**WORK TASK**
Reproduce the listing below exactly, minus its pictures.

**DATA SECTION**
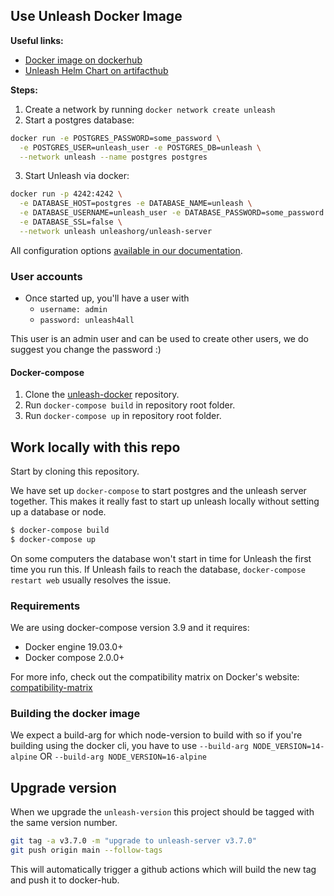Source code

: ## Use Unleash Docker Image


**Useful links:**

- [Docker image on dockerhub](https://hub.docker.com/r/unleashorg/unleash-server/)
- [Unleash Helm Chart on artifacthub](https://artifacthub.io/packages/helm/unleash/unleash)

**Steps:**

1. Create a network by running `docker network create unleash`
2. Start a postgres database:

```sh
docker run -e POSTGRES_PASSWORD=some_password \
  -e POSTGRES_USER=unleash_user -e POSTGRES_DB=unleash \
  --network unleash --name postgres postgres
```

3. Start Unleash via docker:

```sh
docker run -p 4242:4242 \
  -e DATABASE_HOST=postgres -e DATABASE_NAME=unleash \
  -e DATABASE_USERNAME=unleash_user -e DATABASE_PASSWORD=some_password \
  -e DATABASE_SSL=false \
  --network unleash unleashorg/unleash-server
```

All configuration options [available in our documentation](https://docs.getunleash.io/docs/deploy/configuring_unleash). 

### User accounts
- Once started up, you'll have a user with 
  - `username: admin`
  - `password: unleash4all`

This user is an admin user and can be used to create other users, we do suggest you change the password :)

#### Docker-compose

1. Clone the [unleash-docker](https://github.com/Unleash/unleash-docker) repository.
2. Run `docker-compose build` in repository root folder.
3. Run `docker-compose up` in repository root folder.



## Work locally with this repo 
Start by cloning this repository. 

We have set up `docker-compose` to start postgres and the unleash server together. This makes it really fast to start up
unleash locally without setting up a database or node.

```bash
$ docker-compose build
$ docker-compose up
```
On some computers the database won't start in time for Unleash the first time you run this. If Unleash fails to reach the database, `docker-compose restart web` usually resolves the issue.

### Requirements
We are using docker-compose version 3.9 and it requires:

- Docker engine 19.03.0+
- Docker compose 2.0.0+

For more info, check out the compatibility matrix on Docker's website: [compatibility-matrix](
https://docs.docker.com/compose/compose-file/compose-versioning/#compatibility-matrix)

### Building the docker image
We expect a build-arg for which node-version to build with so if you're building using the docker cli, you have to use `--build-arg NODE_VERSION=14-alpine` OR `--build-arg NODE_VERSION=16-alpine`

## Upgrade version
When we upgrade the `unleash-version` this project should be tagged with the same version number.

```bash
git tag -a v3.7.0 -m "upgrade to unleash-server v3.7.0"
git push origin main --follow-tags
```

This will automatically trigger a github actions which will build the new tag and push it to docker-hub. 
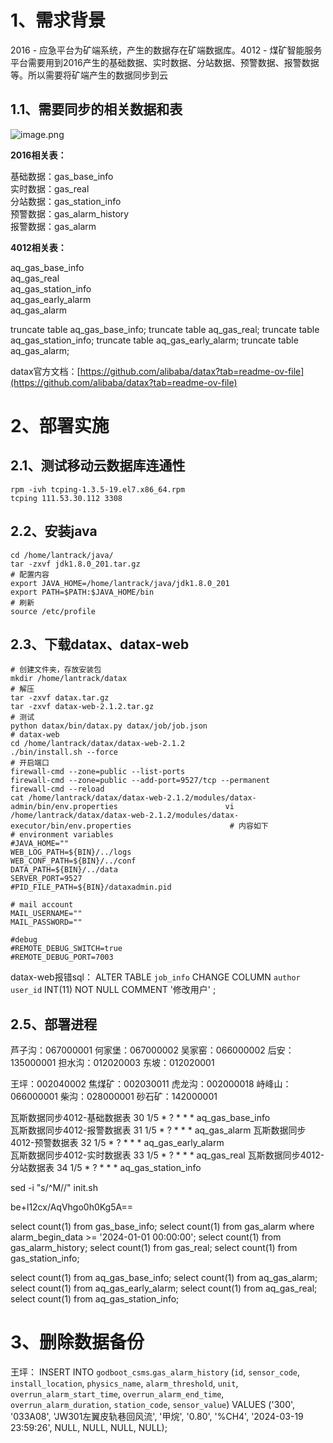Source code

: 

# 1、需求背景

  
2016 - 应急平台为矿端系统，产生的数据存在矿端数据库。4012 - 煤矿智能服务平台需要用到2016产生的基础数据、实时数据、分站数据、预警数据、报警数据等。所以需要将矿端产生的数据同步到云

## 1.1、需要同步的相关数据和表

![image.png](https://yancey-note-img.oss-cn-beijing.aliyuncs.com/20240412092455.png)

**2016相关表：**

基础数据：gas_base_info  
实时数据：gas_real  
分站数据：gas_station_info  
预警数据：gas_alarm_history  
报警数据：gas_alarm

**4012相关表：**

aq_gas_base_info  
aq_gas_real  
aq_gas_station_info  
aq_gas_early_alarm  
aq_gas_alarm


truncate table aq_gas_base_info;
truncate table aq_gas_real;
truncate table aq_gas_station_info;
truncate table aq_gas_early_alarm;
truncate table aq_gas_alarm;

datax官方文档：[https://github.com/alibaba/datax?tab=readme-ov-file](https://github.com/alibaba/datax?tab=readme-ov-file)

# 2、部署实施

## 2.1、测试移动云数据库连通性

```shell
rpm -ivh tcping-1.3.5-19.el7.x86_64.rpm
tcping 111.53.30.112 3308
```

## 2.2、安装java
```shell
cd /home/lantrack/java/
tar -zxvf jdk1.8.0_201.tar.gz
# 配置内容
export JAVA_HOME=/home/lantrack/java/jdk1.8.0_201
export PATH=$PATH:$JAVA_HOME/bin
# 刷新
source /etc/profile
```
## 2.3、下载datax、datax-web

```shell
# 创建文件夹，存放安装包
mkdir /home/lantrack/datax
# 解压
tar -zxvf datax.tar.gz
tar -zxvf datax-web-2.1.2.tar.gz
# 测试
python datax/bin/datax.py datax/job/job.json
# datax-web
cd /home/lantrack/datax/datax-web-2.1.2
./bin/install.sh --force
# 开启端口
firewall-cmd --zone=public --list-ports
firewall-cmd --zone=public --add-port=9527/tcp --permanent
firewall-cmd --reload
cat /home/lantrack/datax/datax-web-2.1.2/modules/datax-admin/bin/env.properties                        vi /home/lantrack/datax/datax-web-2.1.2/modules/datax-executor/bin/env.properties                      # 内容如下
# environment variables
#JAVA_HOME=""
WEB_LOG_PATH=${BIN}/../logs
WEB_CONF_PATH=${BIN}/../conf
DATA_PATH=${BIN}/../data
SERVER_PORT=9527
#PID_FILE_PATH=${BIN}/dataxadmin.pid

# mail account
MAIL_USERNAME=""
MAIL_PASSWORD=""

#debug
#REMOTE_DEBUG_SWITCH=true
#REMOTE_DEBUG_PORT=7003
```

datax-web报错sql：
ALTER TABLE `job_info` CHANGE COLUMN `author` `user_id` INT(11) NOT NULL COMMENT '修改用户' ;

## 2.5、部署进程

芦子沟：067000001
何家堡：067000002
吴家窑：066000002
后安：135000001
担水沟：012020003
东坡：012020001

王坪：002040002
焦煤矿：002030011
虎龙沟：002000018
峙峰山：066000001
柴沟：028000001
砂石矿：142000001


瓦斯数据同步4012-基础数据表  30 1/5 * ? * * *   aq_gas_base_info  
瓦斯数据同步4012-报警数据表  31 1/5 * ? * * *   aq_gas_alarm
瓦斯数据同步4012-预警数据表  32 1/5 * ? * * *   aq_gas_early_alarm  
瓦斯数据同步4012-实时数据表  33 1/5 * ? * * *   aq_gas_real 
瓦斯数据同步4012-分站数据表  34 1/5 * ? * * *   aq_gas_station_info  


sed -i "s/^M//" init.sh

be+l12cx/AqVhgo0h0Kg5A==


 
select count(1) from gas_base_info;
select count(1) from gas_alarm where alarm_begin_data >= '2024-01-01 00:00:00';
select count(1) from gas_alarm_history;
select count(1) from gas_real;
select count(1) from gas_station_info;


select count(1) from aq_gas_base_info;
select count(1) from aq_gas_alarm;
select count(1) from aq_gas_early_alarm;
select count(1) from aq_gas_real;
select count(1) from aq_gas_station_info;



# 3、删除数据备份

王坪：
INSERT INTO `godboot_csms`.`gas_alarm_history` (`id`, `sensor_code`, `install_location`, `physics_name`, `alarm_threshold`, `unit`, `overrun_alarm_start_time`, `overrun_alarm_end_time`, `overrun_alarm_duration`, `station_code`, `sensor_value`) VALUES ('300', '033A08', 'JW301左翼皮轨巷回风流', '甲烷', '0.80', '%CH4', '2024-03-19 23:59:26', NULL, NULL, NULL, NULL);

**SOLUTION TO THIS PROBLEM**
Source code

: ## Use Unleash Docker Image


**Useful links:**

- [Docker image on dockerhub](https://hub.docker.com/r/unleashorg/unleash-server/)
- [Unleash Helm Chart on artifacthub](https://artifacthub.io/packages/helm/unleash/unleash)

**Steps:**

1. Create a network by running `docker network create unleash`
2. Start a postgres database:

```sh
docker run -e POSTGRES_PASSWORD=some_password \
  -e POSTGRES_USER=unleash_user -e POSTGRES_DB=unleash \
  --network unleash --name postgres postgres
```

3. Start Unleash via docker:

```sh
docker run -p 4242:4242 \
  -e DATABASE_HOST=postgres -e DATABASE_NAME=unleash \
  -e DATABASE_USERNAME=unleash_user -e DATABASE_PASSWORD=some_password \
  -e DATABASE_SSL=false \
  --network unleash unleashorg/unleash-server
```

All configuration options [available in our documentation](https://docs.getunleash.io/docs/deploy/configuring_unleash). 

### User accounts
- Once started up, you'll have a user with 
  - `username: admin`
  - `password: unleash4all`

This user is an admin user and can be used to create other users, we do suggest you change the password :)

#### Docker-compose

1. Clone the [unleash-docker](https://github.com/Unleash/unleash-docker) repository.
2. Run `docker-compose build` in repository root folder.
3. Run `docker-compose up` in repository root folder.



## Work locally with this repo 
Start by cloning this repository. 

We have set up `docker-compose` to start postgres and the unleash server together. This makes it really fast to start up
unleash locally without setting up a database or node.

```bash
$ docker-compose build
$ docker-compose up
```
On some computers the database won't start in time for Unleash the first time you run this. If Unleash fails to reach the database, `docker-compose restart web` usually resolves the issue.

### Requirements
We are using docker-compose version 3.9 and it requires:

- Docker engine 19.03.0+
- Docker compose 2.0.0+

For more info, check out the compatibility matrix on Docker's website: [compatibility-matrix](
https://docs.docker.com/compose/compose-file/compose-versioning/#compatibility-matrix)

### Building the docker image
We expect a build-arg for which node-version to build with so if you're building using the docker cli, you have to use `--build-arg NODE_VERSION=14-alpine` OR `--build-arg NODE_VERSION=16-alpine`

## Upgrade version
When we upgrade the `unleash-version` this project should be tagged with the same version number.

```bash
git tag -a v3.7.0 -m "upgrade to unleash-server v3.7.0"
git push origin main --follow-tags
```

This will automatically trigger a github actions which will build the new tag and push it to docker-hub. 
Source code

: 

# 1、需求背景

  
2016 - 应急平台为矿端系统，产生的数据存在矿端数据库。4012 - 煤矿智能服务平台需要用到2016产生的基础数据、实时数据、分站数据、预警数据、报警数据等。所以需要将矿端产生的数据同步到云

## 1.1、需要同步的相关数据和表

![image.png](https://yancey-note-img.oss-cn-beijing.aliyuncs.com/20240412092455.png)

**2016相关表：**

基础数据：gas_base_info  
实时数据：gas_real  
分站数据：gas_station_info  
预警数据：gas_alarm_history  
报警数据：gas_alarm

**4012相关表：**

aq_gas_base_info  
aq_gas_real  
aq_gas_station_info  
aq_gas_early_alarm  
aq_gas_alarm


truncate table aq_gas_base_info;
truncate table aq_gas_real;
truncate table aq_gas_station_info;
truncate table aq_gas_early_alarm;
truncate table aq_gas_alarm;

datax官方文档：[https://github.com/alibaba/datax?tab=readme-ov-file](https://github.com/alibaba/datax?tab=readme-ov-file)

# 2、部署实施

## 2.1、测试移动云数据库连通性

```shell
rpm -ivh tcping-1.3.5-19.el7.x86_64.rpm
tcping 111.53.30.112 3308
```

## 2.2、安装java
```shell
cd /home/lantrack/java/
tar -zxvf jdk1.8.0_201.tar.gz
# 配置内容
export JAVA_HOME=/home/lantrack/java/jdk1.8.0_201
export PATH=$PATH:$JAVA_HOME/bin
# 刷新
source /etc/profile
```
## 2.3、下载datax、datax-web

```shell
# 创建文件夹，存放安装包
mkdir /home/lantrack/datax
# 解压
tar -zxvf datax.tar.gz
tar -zxvf datax-web-2.1.2.tar.gz
# 测试
python datax/bin/datax.py datax/job/job.json
# datax-web
cd /home/lantrack/datax/datax-web-2.1.2
./bin/install.sh --force
# 开启端口
firewall-cmd --zone=public --list-ports
firewall-cmd --zone=public --add-port=9527/tcp --permanent
firewall-cmd --reload
cat /home/lantrack/datax/datax-web-2.1.2/modules/datax-admin/bin/env.properties                        vi /home/lantrack/datax/datax-web-2.1.2/modules/datax-executor/bin/env.properties                      # 内容如下
# environment variables
#JAVA_HOME=""
WEB_LOG_PATH=${BIN}/../logs
WEB_CONF_PATH=${BIN}/../conf
DATA_PATH=${BIN}/../data
SERVER_PORT=9527
#PID_FILE_PATH=${BIN}/dataxadmin.pid

# mail account
MAIL_USERNAME=""
MAIL_PASSWORD=""

#debug
#REMOTE_DEBUG_SWITCH=true
#REMOTE_DEBUG_PORT=7003
```

datax-web报错sql：
ALTER TABLE `job_info` CHANGE COLUMN `author` `user_id` INT(11) NOT NULL COMMENT '修改用户' ;

## 2.5、部署进程

芦子沟：067000001
何家堡：067000002
吴家窑：066000002
后安：135000001
担水沟：012020003
东坡：012020001

王坪：002040002
焦煤矿：002030011
虎龙沟：002000018
峙峰山：066000001
柴沟：028000001
砂石矿：142000001


瓦斯数据同步4012-基础数据表  30 1/5 * ? * * *   aq_gas_base_info  
瓦斯数据同步4012-报警数据表  31 1/5 * ? * * *   aq_gas_alarm
瓦斯数据同步4012-预警数据表  32 1/5 * ? * * *   aq_gas_early_alarm  
瓦斯数据同步4012-实时数据表  33 1/5 * ? * * *   aq_gas_real 
瓦斯数据同步4012-分站数据表  34 1/5 * ? * * *   aq_gas_station_info  


sed -i "s/^M//" init.sh

be+l12cx/AqVhgo0h0Kg5A==


 
select count(1) from gas_base_info;
select count(1) from gas_alarm where alarm_begin_data >= '2024-01-01 00:00:00';
select count(1) from gas_alarm_history;
select count(1) from gas_real;
select count(1) from gas_station_info;


select count(1) from aq_gas_base_info;
select count(1) from aq_gas_alarm;
select count(1) from aq_gas_early_alarm;
select count(1) from aq_gas_real;
select count(1) from aq_gas_station_info;



# 3、删除数据备份

王坪：
INSERT INTO `godboot_csms`.`gas_alarm_history` (`id`, `sensor_code`, `install_location`, `physics_name`, `alarm_threshold`, `unit`, `overrun_alarm_start_time`, `overrun_alarm_end_time`, `overrun_alarm_duration`, `station_code`, `sensor_value`) VALUES ('300', '033A08', 'JW301左翼皮轨巷回风流', '甲烷', '0.80', '%CH4', '2024-03-19 23:59:26', NULL, NULL, NULL, NULL);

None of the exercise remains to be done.